Demographic pressures on MENA’s youth are only set to increase
Substantial demographic pressures on MENA’s “increasingly educated” youth are only set to increase, as governments continue to grapple with joblessness rates and corruption, the Financial Times reports. Currently, some 207.7 mn people are aged between 15 and 39 — roughly 41% of the region’s total population. Levels of youth unemployment continue to soar, with a university education providing no certainty of a job, and the World Bank estimating that some 300 mn new jobs will need to be created by 2050 if current patterns persist. The social strain is compounded by endemic corruption, and living costs that far outweigh what many young people are able to earn through any work they can find.

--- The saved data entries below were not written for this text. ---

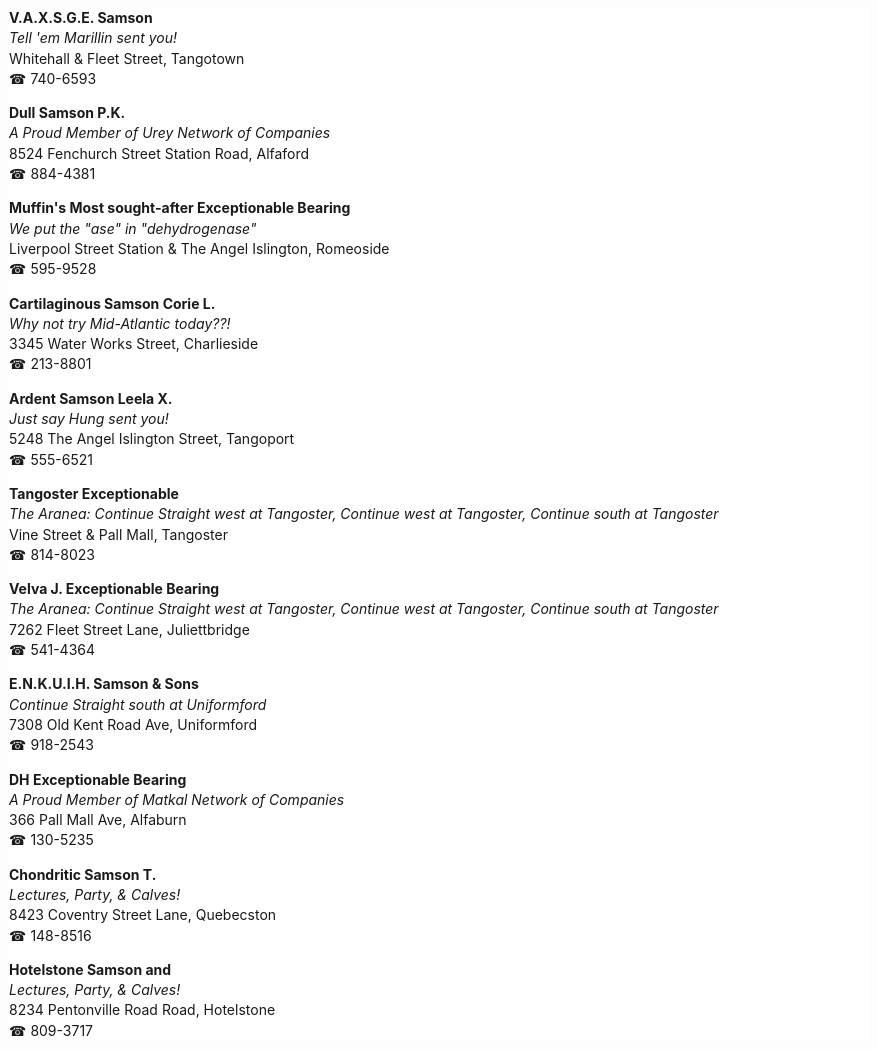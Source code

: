 **V.A.X.S.G.E. Samson**  
_Tell 'em Marillin sent you!_  
Whitehall & Fleet Street, Tangotown  
☎ 740-6593

**Dull Samson P.K.**  
_A Proud Member of Urey Network of Companies_  
8524 Fenchurch Street Station Road, Alfaford  
☎ 884-4381

**Muffin's Most sought-after Exceptionable Bearing**  
_We put the "ase" in "dehydrogenase"_  
Liverpool Street Station & The Angel Islington, Romeoside  
☎ 595-9528

**Cartilaginous Samson Corie L.**  
_Why not try Mid-Atlantic today??!_  
3345 Water Works Street, Charlieside  
☎ 213-8801

**Ardent Samson Leela X.**  
_Just say Hung sent you!_  
5248 The Angel Islington Street, Tangoport  
☎ 555-6521

**Tangoster Exceptionable**  
_The Aranea: Continue Straight west at Tangoster, Continue west at Tangoster, Continue south at Tangoster_  
Vine Street & Pall Mall, Tangoster  
☎ 814-8023

**Velva J. Exceptionable Bearing**  
_The Aranea: Continue Straight west at Tangoster, Continue west at Tangoster, Continue south at Tangoster_  
7262 Fleet Street Lane, Juliettbridge  
☎ 541-4364

**E.N.K.U.I.H. Samson & Sons**  
_Continue Straight south at Uniformford_  
7308 Old Kent Road Ave, Uniformford  
☎ 918-2543

**DH Exceptionable Bearing**  
_A Proud Member of Matkal Network of Companies_  
366 Pall Mall Ave, Alfaburn  
☎ 130-5235

**Chondritic Samson T.**  
_Lectures, Party, & Calves!_  
8423 Coventry Street Lane, Quebecston  
☎ 148-8516

**Hotelstone Samson and**  
_Lectures, Party, & Calves!_  
8234 Pentonville Road Road, Hotelstone  
☎ 809-3717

The issues that are of paramount concern to young people have persisted over the past decade. There are about 18 mn more adults aged under 40 than when the so-called Arab Spring began, and the piece argues that echoes of 2011 can be felt in recent protests seen across the region. Fueling these demonstrations are overarching concerns and challenges facing MENA’s well-educated jobseekers, of which we see a snapshot through conversations with ambitious youth from Egypt, Algeria, Iraq, Iran and Saudi Arabia. Their preoccupations span the lack of appealing employment prospects, living costs, hope for their countries’ futures, economic growth, changing social structures, and the challenges of buying a home and starting a family.